Pooley's work is built upon the Pooley-Tupy theorem which measures the growth in knowledge resources over time with time prices.

In addition to writing his own Substack articles entitled Gale Winds, Pooley has written for and been published by Forbes, National Review, HumanProgress, The American Spectator, Foundation for Economic Education, The Utah Bar journal, The Appraisal Journal, Quillette, and Real Clear Markets. He has presented at FreedomFest, on C-SPAN, and the COSM Technology conference. Pooley is also a member of the Mont Pelerin Society.

==== Awards and honors ====
The book Superabundance has received wide acclaim, at the time of release it was the No. 1 New Best Seller on Amazon. The book has gained significant attention, including being cited on the floor of the U.S. Senate by Senator Rand Paul. Pooley was interviewed on C-SPAN about the book Superabundance. Pooley and co-author Marion Tupy were interviewed by Jordan Peterson after the books release. The book has been reviewed by The Wall Street Journal, Forbes, The Economist, and many other online and printed publications, as well as podcasters and content creators. Its arguments have sparked discussions on the positive impacts of population growth and the role of human creativity in overcoming challenges related to resource scarcity. Journalist John Stossel did a video segment featuring co-author Marian Tupy about the book Superabundance.

The book has received positive independent reviews from Nobel laureates Paul Romer and Angus Deaton, as well as from author Steven Pinker, Washington Post columnist George Will, Harvard professor Jason Furman, author economist William Easterly, Balaji Srinivasan, Andrew McAfee, and many others.

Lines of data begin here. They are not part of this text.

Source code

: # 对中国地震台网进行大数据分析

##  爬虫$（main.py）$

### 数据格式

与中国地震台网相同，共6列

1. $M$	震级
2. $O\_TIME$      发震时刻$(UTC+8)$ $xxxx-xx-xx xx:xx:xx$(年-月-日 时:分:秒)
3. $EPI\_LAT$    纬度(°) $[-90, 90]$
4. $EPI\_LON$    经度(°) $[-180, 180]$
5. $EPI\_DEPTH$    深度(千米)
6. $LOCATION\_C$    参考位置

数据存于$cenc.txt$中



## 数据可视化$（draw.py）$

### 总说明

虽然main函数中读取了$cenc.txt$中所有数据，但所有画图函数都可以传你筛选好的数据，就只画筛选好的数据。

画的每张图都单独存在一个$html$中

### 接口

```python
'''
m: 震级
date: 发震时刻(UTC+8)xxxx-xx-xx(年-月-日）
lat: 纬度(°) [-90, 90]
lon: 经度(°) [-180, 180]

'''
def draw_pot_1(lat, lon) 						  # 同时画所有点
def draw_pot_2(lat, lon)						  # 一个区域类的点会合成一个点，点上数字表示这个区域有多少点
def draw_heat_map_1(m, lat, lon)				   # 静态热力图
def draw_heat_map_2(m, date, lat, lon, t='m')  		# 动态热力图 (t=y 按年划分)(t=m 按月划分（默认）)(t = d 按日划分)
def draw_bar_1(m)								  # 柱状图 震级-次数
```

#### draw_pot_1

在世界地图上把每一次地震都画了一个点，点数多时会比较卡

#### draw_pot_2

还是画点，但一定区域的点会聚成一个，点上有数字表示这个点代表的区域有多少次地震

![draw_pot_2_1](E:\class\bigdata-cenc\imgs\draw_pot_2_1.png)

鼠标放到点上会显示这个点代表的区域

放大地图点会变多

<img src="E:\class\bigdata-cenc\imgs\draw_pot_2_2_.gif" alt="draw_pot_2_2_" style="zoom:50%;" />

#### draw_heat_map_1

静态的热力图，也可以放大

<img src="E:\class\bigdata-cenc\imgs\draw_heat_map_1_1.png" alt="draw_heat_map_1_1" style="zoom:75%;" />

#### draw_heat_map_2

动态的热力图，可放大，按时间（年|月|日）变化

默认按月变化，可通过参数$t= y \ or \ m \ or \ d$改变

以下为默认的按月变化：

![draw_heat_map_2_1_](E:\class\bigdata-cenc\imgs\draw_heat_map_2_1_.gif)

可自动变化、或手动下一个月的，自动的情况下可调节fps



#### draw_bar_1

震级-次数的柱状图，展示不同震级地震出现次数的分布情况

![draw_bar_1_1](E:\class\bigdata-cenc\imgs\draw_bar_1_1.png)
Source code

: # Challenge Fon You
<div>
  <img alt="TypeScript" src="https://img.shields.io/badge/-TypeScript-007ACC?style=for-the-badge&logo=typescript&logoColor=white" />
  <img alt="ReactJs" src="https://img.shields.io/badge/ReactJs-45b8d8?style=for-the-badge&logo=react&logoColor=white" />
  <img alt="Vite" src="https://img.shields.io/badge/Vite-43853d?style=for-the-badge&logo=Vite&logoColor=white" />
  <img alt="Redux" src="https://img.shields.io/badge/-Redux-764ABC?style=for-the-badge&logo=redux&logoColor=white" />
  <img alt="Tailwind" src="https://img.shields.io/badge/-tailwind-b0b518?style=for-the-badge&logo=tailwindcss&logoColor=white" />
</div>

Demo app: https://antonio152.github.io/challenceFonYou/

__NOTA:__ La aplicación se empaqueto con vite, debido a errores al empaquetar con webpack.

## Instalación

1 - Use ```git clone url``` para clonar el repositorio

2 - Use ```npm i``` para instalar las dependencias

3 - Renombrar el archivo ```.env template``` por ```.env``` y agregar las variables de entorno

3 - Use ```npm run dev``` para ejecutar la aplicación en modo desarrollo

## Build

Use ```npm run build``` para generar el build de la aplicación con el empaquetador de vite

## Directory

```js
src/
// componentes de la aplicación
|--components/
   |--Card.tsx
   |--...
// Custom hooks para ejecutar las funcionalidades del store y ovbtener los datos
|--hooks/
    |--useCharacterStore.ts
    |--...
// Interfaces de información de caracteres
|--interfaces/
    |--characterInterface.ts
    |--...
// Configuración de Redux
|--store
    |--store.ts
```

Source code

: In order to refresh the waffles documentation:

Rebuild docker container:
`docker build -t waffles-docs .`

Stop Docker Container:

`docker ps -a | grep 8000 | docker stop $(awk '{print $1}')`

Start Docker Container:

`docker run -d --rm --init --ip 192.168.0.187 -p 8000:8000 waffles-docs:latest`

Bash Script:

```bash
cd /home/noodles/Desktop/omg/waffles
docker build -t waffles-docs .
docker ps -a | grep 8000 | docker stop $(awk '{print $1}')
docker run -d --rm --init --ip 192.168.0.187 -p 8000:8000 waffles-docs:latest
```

The book received the Julian L. Simon Memorial Award from the Competitive Enterprise Institute in 2023. The book also received the Leonard E. Read Book Award from Freedom Fest in 2024. The book was a two-time finalist for the F. A. Hayek Award from the Manhattan Institute.

== Personal life ==
Pooley and his wife DeAnna are parents to seven children. Their family life is an integral part of his personal and professional identity. Pooley has said that being LDS has been instrumental in developing his world view. Influences and favorite authors include Jordan Peterson, Thomas Sowell, Deirdre McCloskey, George Gilder, Friedrich Hayek and Julian Simon.